Brief ->
Copy out, from the entries below, each line holding the string "therapeutic".

Provided records ->
* * * * * * * * *

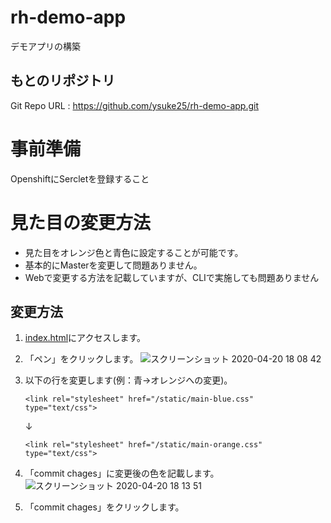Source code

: # rh-demo-app
デモアプリの構築

## もとのリポジトリ
Git Repo URL : https://github.com/ysuke25/rh-demo-app.git

# 事前準備
OpenshiftにSercletを登録すること

# 見た目の変更方法
- 見た目をオレンジ色と青色に設定することが可能です。
- 基本的にMasterを変更して問題ありません。
- Webで変更する方法を記載していますが、CLIで実施しても問題ありません

## 変更方法

1. [index.html](https://github.ibm.com/demo-repo/rh-ocp-demo-app/blob/master/templates/index.html)にアクセスします。
2. 「ペン」をクリックします。
   ![スクリーンショット 2020-04-20 18 08 42](https://media.github.ibm.com/user/266183/files/88ce1780-8333-11ea-9a68-c8ac3c357276)
3. 以下の行を変更します(例：青→オレンジへの変更)。
   ```
   <link rel="stylesheet" href="/static/main-blue.css" type="text/css">
   ```
   ↓
   ```
   <link rel="stylesheet" href="/static/main-orange.css" type="text/css">
   ```
4. 「commit chages」に変更後の色を記載します。
   ![スクリーンショット 2020-04-20 18 13 51](https://media.github.ibm.com/user/266183/files/a69b7c80-8333-11ea-9e81-c66944cf9759)

5. 「commit chages」をクリックします。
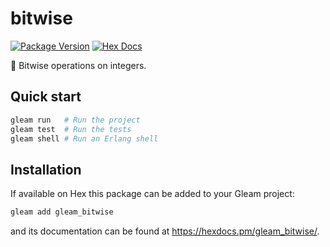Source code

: # bitwise

[![Package Version](https://img.shields.io/hexpm/v/bitwise)](https://hex.pm/packages/gleam_bitwise)
[![Hex Docs](https://img.shields.io/badge/hex-docs-ffaff3)](https://hexdocs.pm/gleam_bitwise/)

🍓 Bitwise operations on integers.

## Quick start

```sh
gleam run   # Run the project
gleam test  # Run the tests
gleam shell # Run an Erlang shell
```

## Installation

If available on Hex this package can be added to your Gleam project:

```sh
gleam add gleam_bitwise
```

and its documentation can be found at <https://hexdocs.pm/gleam_bitwise/>.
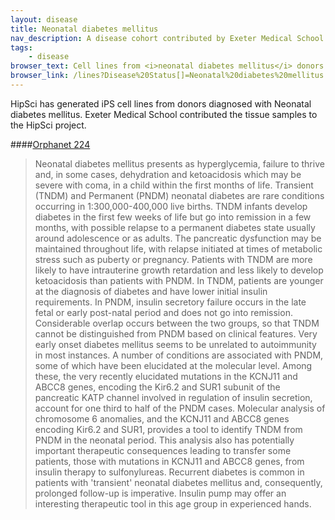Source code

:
 ```yaml
---
layout: disease
title: Neonatal diabetes mellitus
nav_description: A disease cohort contributed by Exeter Medical School
tags: 
    - disease
browser_text: Cell lines from <i>neonatal diabetes mellitus</i> donors
browser_link: /lines?Disease%20Status[]=Neonatal%20diabetes%20mellitus
---
```


HipSci has generated iPS cell lines from donors diagnosed with Neonatal diabetes mellitus.
Exeter Medical School contributed the tissue samples to the HipSci project.

####[Orphanet 224](http://www.orpha.net/consor/cgi-bin/OC_Exp.php?Lng=GB&Expert=224)
> Neonatal diabetes mellitus presents as hyperglycemia, failure to thrive
> and, in some cases, dehydration and ketoacidosis which may be severe with
> coma, in a child within the first months of life. Transient (TNDM) and
> Permanent (PNDM) neonatal diabetes are rare conditions occurring in
> 1:300,000-400,000 live births. TNDM infants develop diabetes in the first
> few weeks of life but go into remission in a few months, with possible
> relapse to a permanent diabetes state usually around adolescence or as
> adults. The pancreatic dysfunction may be maintained throughout life, with
> relapse initiated at times of metabolic stress such as puberty or
> pregnancy. Patients with TNDM are more likely to have intrauterine growth
> retardation and less likely to develop ketoacidosis than patients with
> PNDM. In TNDM, patients are younger at the diagnosis of diabetes and have
> lower initial insulin requirements. In PNDM, insulin secretory failure
> occurs in the late fetal or early post-natal period and does not go into
> remission. Considerable overlap occurs between the two groups, so that TNDM
> cannot be distinguished from PNDM based on clinical features. Very early
> onset diabetes mellitus seems to be unrelated to autoimmunity in most
> instances. A number of conditions are associated with PNDM, some of which
> have been elucidated at the molecular level. Among these, the very recently
> elucidated mutations in the KCNJ11 and ABCC8 genes, encoding the Kir6.2 and
> SUR1 subunit of the pancreatic KATP channel involved in regulation of
> insulin secretion, account for one third to half of the PNDM cases.
> Molecular analysis of chromosome 6 anomalies, and the KCNJ11 and ABCC8
> genes encoding Kir6.2 and SUR1, provides a tool to identify TNDM from PNDM
> in the neonatal period. This analysis also has potentially important
> therapeutic consequences leading to transfer some patients, those with
> mutations in KCNJ11 and ABCC8 genes, from insulin therapy to sulfonylureas.
> Recurrent diabetes is common in patients with 'transient' neonatal
> diabetes mellitus and, consequently, prolonged follow-up is imperative.
> Insulin pump may offer an interesting therapeutic tool in this age group in
> experienced hands.
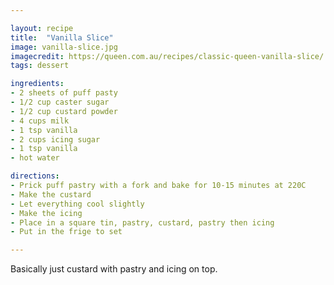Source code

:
 ```yaml
---

layout: recipe
title:  "Vanilla Slice"
image: vanilla-slice.jpg
imagecredit: https://queen.com.au/recipes/classic-queen-vanilla-slice/
tags: dessert

ingredients:
- 2 sheets of puff pasty
- 1/2 cup caster sugar
- 1/2 cup custard powder
- 4 cups milk
- 1 tsp vanilla
- 2 cups icing sugar
- 1 tsp vanilla
- hot water

directions:
- Prick puff pastry with a fork and bake for 10-15 minutes at 220C
- Make the custard
- Let everything cool slightly
- Make the icing
- Place in a square tin, pastry, custard, pastry then icing
- Put in the frige to set

---
```


Basically just custard with pastry and icing on top.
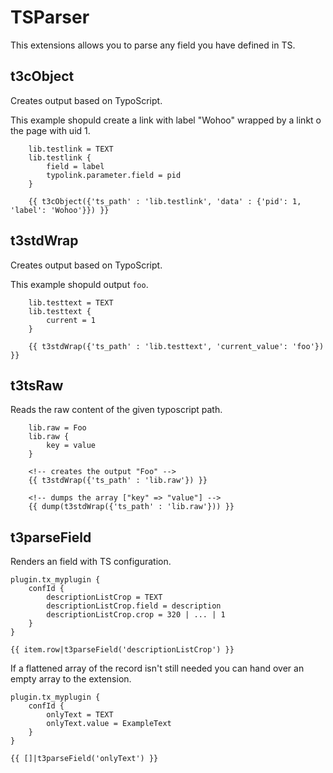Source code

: 
# TSParser

This extensions allows you to parse any field you have defined in TS.

## t3cObject

Creates output based on TypoScript.

This example shopuld create a link with label "Wohoo" wrapped by a linkt o the page with uid 1.

```
    lib.testlink = TEXT
    lib.testlink {
        field = label
        typolink.parameter.field = pid
    }
```

```twig
    {{ t3cObject({'ts_path' : 'lib.testlink', 'data' : {'pid': 1, 'label': 'Wohoo'}}) }}
```

## t3stdWrap

Creates output based on TypoScript.

This example shopuld output `foo`.

```
    lib.testtext = TEXT
    lib.testtext {
        current = 1
    }
```

```twig
    {{ t3stdWrap({'ts_path' : 'lib.testtext', 'current_value': 'foo'}) }}
```

## t3tsRaw

Reads the raw content of the given typoscript path.

```
    lib.raw = Foo
    lib.raw {
        key = value
    }
```

```twig
    <!-- creates the output "Foo" -->
    {{ t3stdWrap({'ts_path' : 'lib.raw'}) }}
```

```twig
    <!-- dumps the array ["key" => "value"] -->
    {{ dump(t3stdWrap({'ts_path' : 'lib.raw'})) }}
```

## t3parseField

Renders an field with TS configuration.

```
plugin.tx_myplugin {
    confId {
        descriptionListCrop = TEXT
        descriptionListCrop.field = description
        descriptionListCrop.crop = 320 | ... | 1
    }
}
```

```twig
{{ item.row|t3parseField('descriptionListCrop') }}
```


If a flattened array of the record isn't still needed you can hand over an empty array to the extension.

```
plugin.tx_myplugin {
    confId {
        onlyText = TEXT
        onlyText.value = ExampleText
    }
}
```

```twig
{{ []|t3parseField('onlyText') }}
```

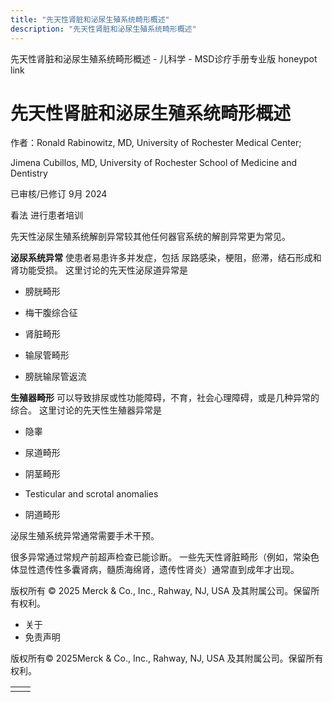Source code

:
 ```yaml
---
title: "先天性肾脏和泌尿生殖系统畸形概述"
description: "先天性肾脏和泌尿生殖系统畸形概述"
---
```


﻿先天性肾脏和泌尿生殖系统畸形概述 \- 儿科学 \- MSD诊疗手册专业版 honeypot link

# 先天性肾脏和泌尿生殖系统畸形概述

作者：Ronald Rabinowitz, MD, University of Rochester Medical Center;

Jimena Cubillos, MD, University of Rochester School of Medicine and Dentistry

已审核/已修订 9月 2024

看法 进行患者培训

先天性泌尿生殖系统解剖异常较其他任何器官系统的解剖异常更为常见。

**泌尿系统异常** 使患者易患许多并发症，包括 尿路感染，梗阻，瘀滞，结石形成和肾功能受损。 这里讨论的先天性泌尿道异常是

- 膀胱畸形

- 梅干腹综合征

- 肾脏畸形

- 输尿管畸形

- 膀胱输尿管返流


**生殖器畸形** 可以导致排尿或性功能障碍，不育，社会心理障碍，或是几种异常的综合。 这里讨论的先天性生殖器异常是

- 隐睾

- 尿道畸形

- 阴茎畸形

- Testicular and scrotal anomalies

- 阴道畸形


泌尿生殖系统异常通常需要手术干预。

很多异常通过常规产前超声检查已能诊断。 一些先天性肾脏畸形（例如，常染色体显性遗传性多囊肾病，髓质海绵肾，遗传性肾炎）通常直到成年才出现。



版权所有 © 2025
Merck & Co., Inc., Rahway, NJ, USA 及其附属公司。保留所有权利。

- 关于
- 免责声明

版权所有© 2025Merck & Co., Inc., Rahway, NJ, USA 及其附属公司。保留所有权利。

|     |     |
| --- | --- |
|  |  |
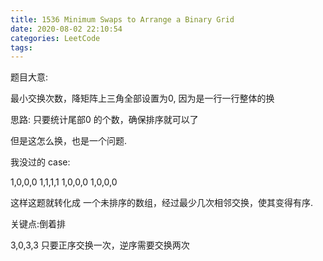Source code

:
 ```yaml
---
title: 1536 Minimum Swaps to Arrange a Binary Grid
date: 2020-08-02 22:10:54
categories: LeetCode
tags:
---
```


题目大意:

最小交换次数，降矩阵上三角全部设置为0, 因为是一行一行整体的换

思路:
只要统计尾部0 的个数，确保排序就可以了

但是这怎么换，也是一个问题.

我没过的 case: 

1,0,0,0
1,1,1,1
1,0,0,0
1,0,0,0

这样这题就转化成 一个未排序的数组，经过最少几次相邻交换，使其变得有序.

关键点:倒着排

3,0,3,3 只要正序交换一次，逆序需要交换两次

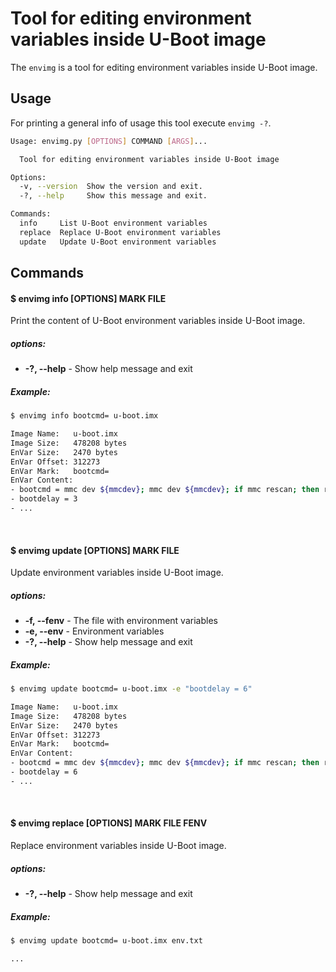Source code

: Tool for editing environment variables inside U-Boot image
==========================================================

The `envimg` is a tool for editing environment variables inside U-Boot image.

Usage
-----

For printing a general info of usage this tool execute `envimg -?`.

```sh
Usage: envimg.py [OPTIONS] COMMAND [ARGS]...

  Tool for editing environment variables inside U-Boot image

Options:
  -v, --version  Show the version and exit.
  -?, --help     Show this message and exit.

Commands:
  info     List U-Boot environment variables
  replace  Replace U-Boot environment variables
  update   Update U-Boot environment variables
```

## Commands

#### $ envimg info [OPTIONS] MARK FILE

Print the content of U-Boot environment variables inside U-Boot image.

##### options:
* **-?, --help** - Show help message and exit

##### Example:

```sh
$ envimg info bootcmd= u-boot.imx

Image Name:   u-boot.imx
Image Size:   478208 bytes
EnVar Size:   2470 bytes
EnVar Offset: 312273
EnVar Mark:   bootcmd=
EnVar Content:
- bootcmd = mmc dev ${mmcdev}; mmc dev ${mmcdev}; if mmc rescan; then run mmcboot; else run netboot; fi;
- bootdelay = 3
- ...
```

<br>

#### $ envimg update [OPTIONS] MARK FILE

Update environment variables inside U-Boot image.

##### options:
* **-f, --fenv** - The file with environment variables
* **-e, --env**  - Environment variables
* **-?, --help** - Show help message and exit

##### Example:

```sh
$ envimg update bootcmd= u-boot.imx -e "bootdelay = 6"

Image Name:   u-boot.imx
Image Size:   478208 bytes
EnVar Size:   2470 bytes
EnVar Offset: 312273
EnVar Mark:   bootcmd=
EnVar Content:
- bootcmd = mmc dev ${mmcdev}; mmc dev ${mmcdev}; if mmc rescan; then run mmcboot; else run netboot; fi;
- bootdelay = 6
- ...
```

<br>

#### $ envimg replace [OPTIONS] MARK FILE FENV

Replace environment variables inside U-Boot image.

##### options:
* **-?, --help** - Show help message and exit

##### Example:

```sh
$ envimg update bootcmd= u-boot.imx env.txt

...
```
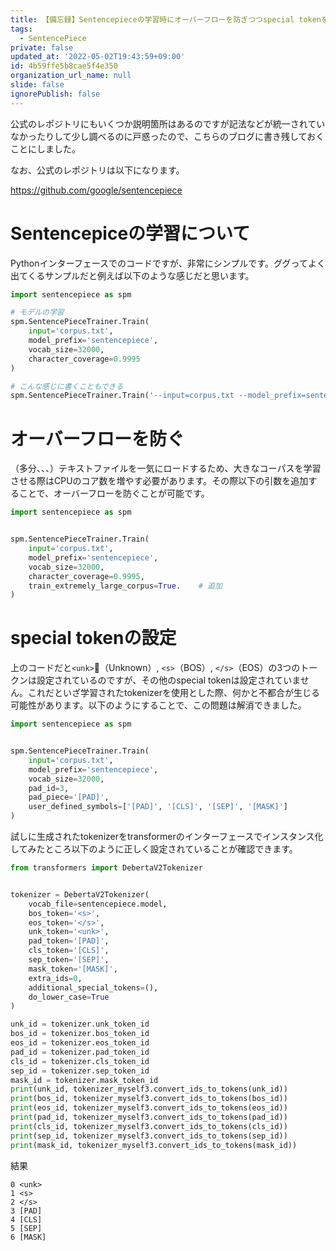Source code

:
 ```yaml
---
title: 【備忘録】Sentencepieceの学習時にオーバーフローを防ぎつつspecial tokenを正しく設定する方法
tags:
  - SentencePiece
private: false
updated_at: '2022-05-02T19:43:59+09:00'
id: 4b59ffe5b8cae5f4e350
organization_url_name: null
slide: false
ignorePublish: false
---
```

公式のレポジトリにもいくつか説明箇所はあるのですが記法などが統一されていなかったりして少し調べるのに戸惑ったので、こちらのブログに書き残しておくことにしました。

なお、公式のレポジトリは以下になります。

https://github.com/google/sentencepiece

# Sentencepiceの学習について
Pythonインターフェースでのコードですが、非常にシンプルです。ググってよく出てくるサンプルだと例えば以下のような感じだと思います。

```python
import sentencepiece as spm

# モデルの学習
spm.SentencePieceTrainer.Train(
    input='corpus.txt',
    model_prefix='sentencepiece',
    vocab_size=32000,
    character_coverage=0.9995
)

# こんな感じに書くこともできる
spm.SentencePieceTrainer.Train('--input=corpus.txt --model_prefix=sentencepiece --vocab_size=32000 character_coverage=0.9995')
```

# オーバーフローを防ぐ
（多分、、、）テキストファイルを一気にロードするため、大きなコーパスを学習させる際はCPUのコア数を増やす必要があります。その際以下の引数を追加することで、オーバーフローを防ぐことが可能です。

```python
import sentencepiece as spm


spm.SentencePieceTrainer.Train(
    input='corpus.txt',
    model_prefix='sentencepiece',
    vocab_size=32000,
    character_coverage=0.9995,
    train_extremely_large_corpus=True.    # 追加
)
```

# special tokenの設定
上のコードだと`<unk>`（Unknown）, `<s>`（BOS）, `</s>`（EOS）の3つのトークンは設定されているのですが、その他のspecial tokenは設定されていません。これだといざ学習されたtokenizerを使用とした際、何かと不都合が生じる可能性があります。以下のようにすることで、この問題は解消できました。

```python
import sentencepiece as spm


spm.SentencePieceTrainer.Train(
    input='corpus.txt',
    model_prefix='sentencepiece',
    vocab_size=32000,
    pad_id=3,
    pad_piece='[PAD]',
    user_defined_symbols=['[PAD]', '[CLS]', '[SEP]', '[MASK]']
)
```

試しに生成されたtokenizerをtransformerのインターフェースでインスタンス化してみたところ以下のように正しく設定されていることが確認できます。

```python
from transformers import DebertaV2Tokenizer


tokenizer = DebertaV2Tokenizer(
    vocab_file=sentencepiece.model,
    bos_token='<s>',
    eos_token='</s>',
    unk_token='<unk>',
    pad_token='[PAD]',
    cls_token='[CLS]',
    sep_token='[SEP]',
    mask_token='[MASK]',
    extra_ids=0,
    additional_special_tokens=(),
    do_lower_case=True
)

unk_id = tokenizer.unk_token_id
bos_id = tokenizer.bos_token_id
eos_id = tokenizer.eos_token_id
pad_id = tokenizer.pad_token_id
cls_id = tokenizer.cls_token_id
sep_id = tokenizer.sep_token_id
mask_id = tokenizer.mask_token_id
print(unk_id, tokenizer_myself3.convert_ids_to_tokens(unk_id))
print(bos_id, tokenizer_myself3.convert_ids_to_tokens(bos_id))
print(eos_id, tokenizer_myself3.convert_ids_to_tokens(eos_id))
print(pad_id, tokenizer_myself3.convert_ids_to_tokens(pad_id))
print(cls_id, tokenizer_myself3.convert_ids_to_tokens(cls_id))
print(sep_id, tokenizer_myself3.convert_ids_to_tokens(sep_id))
print(mask_id, tokenizer_myself3.convert_ids_to_tokens(mask_id))
```

結果

```
0 <unk>
1 <s>
2 </s>
3 [PAD]
4 [CLS]
5 [SEP]
6 [MASK]
```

* * * * * * * * *

Response below ->
> therapeutic consequences leading to transfer some patients, those with
> Insulin pump may offer an interesting therapeutic tool in this age group in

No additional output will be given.